» **MATERIAL TO PROCESS**:
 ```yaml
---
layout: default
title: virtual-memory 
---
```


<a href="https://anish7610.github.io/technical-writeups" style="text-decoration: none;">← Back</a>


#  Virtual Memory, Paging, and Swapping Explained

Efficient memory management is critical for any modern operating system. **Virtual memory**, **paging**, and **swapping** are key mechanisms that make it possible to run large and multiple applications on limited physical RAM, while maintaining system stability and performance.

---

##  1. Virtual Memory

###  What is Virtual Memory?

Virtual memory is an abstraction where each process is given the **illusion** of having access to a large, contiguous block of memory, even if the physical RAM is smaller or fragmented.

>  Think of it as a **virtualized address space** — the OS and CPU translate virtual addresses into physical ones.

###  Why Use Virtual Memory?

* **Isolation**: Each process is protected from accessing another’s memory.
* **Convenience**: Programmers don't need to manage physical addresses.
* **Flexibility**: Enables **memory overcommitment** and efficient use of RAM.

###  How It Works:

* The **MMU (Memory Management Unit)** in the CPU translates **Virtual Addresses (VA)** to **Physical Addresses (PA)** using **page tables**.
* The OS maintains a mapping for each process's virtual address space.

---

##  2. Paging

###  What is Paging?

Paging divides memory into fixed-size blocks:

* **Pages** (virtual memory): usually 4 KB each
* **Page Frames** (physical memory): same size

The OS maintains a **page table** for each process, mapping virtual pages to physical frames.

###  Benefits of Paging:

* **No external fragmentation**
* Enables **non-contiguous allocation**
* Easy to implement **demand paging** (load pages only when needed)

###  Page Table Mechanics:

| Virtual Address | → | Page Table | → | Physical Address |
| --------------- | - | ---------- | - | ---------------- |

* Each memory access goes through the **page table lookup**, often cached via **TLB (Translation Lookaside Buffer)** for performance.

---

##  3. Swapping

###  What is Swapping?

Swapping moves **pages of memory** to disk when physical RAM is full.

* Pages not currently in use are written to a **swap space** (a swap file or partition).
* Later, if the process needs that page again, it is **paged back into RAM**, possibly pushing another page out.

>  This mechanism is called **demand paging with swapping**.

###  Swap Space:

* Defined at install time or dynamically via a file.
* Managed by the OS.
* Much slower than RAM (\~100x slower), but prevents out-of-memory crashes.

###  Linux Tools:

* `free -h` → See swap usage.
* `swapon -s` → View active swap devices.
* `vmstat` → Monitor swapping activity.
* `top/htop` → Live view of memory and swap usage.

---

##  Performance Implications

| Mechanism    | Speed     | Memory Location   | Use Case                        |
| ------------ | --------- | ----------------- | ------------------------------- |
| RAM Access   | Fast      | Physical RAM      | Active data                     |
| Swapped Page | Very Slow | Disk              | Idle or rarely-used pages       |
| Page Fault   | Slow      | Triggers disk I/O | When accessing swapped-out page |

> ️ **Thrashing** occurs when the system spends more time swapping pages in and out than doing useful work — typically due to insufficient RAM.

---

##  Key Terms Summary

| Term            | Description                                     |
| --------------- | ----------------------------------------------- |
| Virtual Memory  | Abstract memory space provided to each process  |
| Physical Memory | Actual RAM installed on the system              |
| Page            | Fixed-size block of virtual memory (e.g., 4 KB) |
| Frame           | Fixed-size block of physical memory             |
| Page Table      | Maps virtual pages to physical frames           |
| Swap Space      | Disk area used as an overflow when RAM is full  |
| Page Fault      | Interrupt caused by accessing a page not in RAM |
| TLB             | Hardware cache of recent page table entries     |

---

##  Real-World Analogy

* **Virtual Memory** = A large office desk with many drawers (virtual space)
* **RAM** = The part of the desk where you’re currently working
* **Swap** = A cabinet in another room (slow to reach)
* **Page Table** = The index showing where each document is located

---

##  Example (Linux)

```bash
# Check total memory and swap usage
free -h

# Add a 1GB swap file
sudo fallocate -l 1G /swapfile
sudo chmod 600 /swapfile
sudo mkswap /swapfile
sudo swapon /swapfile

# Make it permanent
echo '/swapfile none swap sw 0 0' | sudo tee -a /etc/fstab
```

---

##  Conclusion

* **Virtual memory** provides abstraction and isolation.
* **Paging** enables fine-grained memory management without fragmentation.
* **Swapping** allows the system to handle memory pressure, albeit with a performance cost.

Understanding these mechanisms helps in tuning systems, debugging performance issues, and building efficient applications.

» **TASK ITEM**: Check the lines above and copy each one that includes "swapfile".

» **WORKED SOLUTION**:
sudo fallocate -l 1G /swapfile
sudo chmod 600 /swapfile
sudo mkswap /swapfile
sudo swapon /swapfile
echo '/swapfile none swap sw 0 0' | sudo tee -a /etc/fstab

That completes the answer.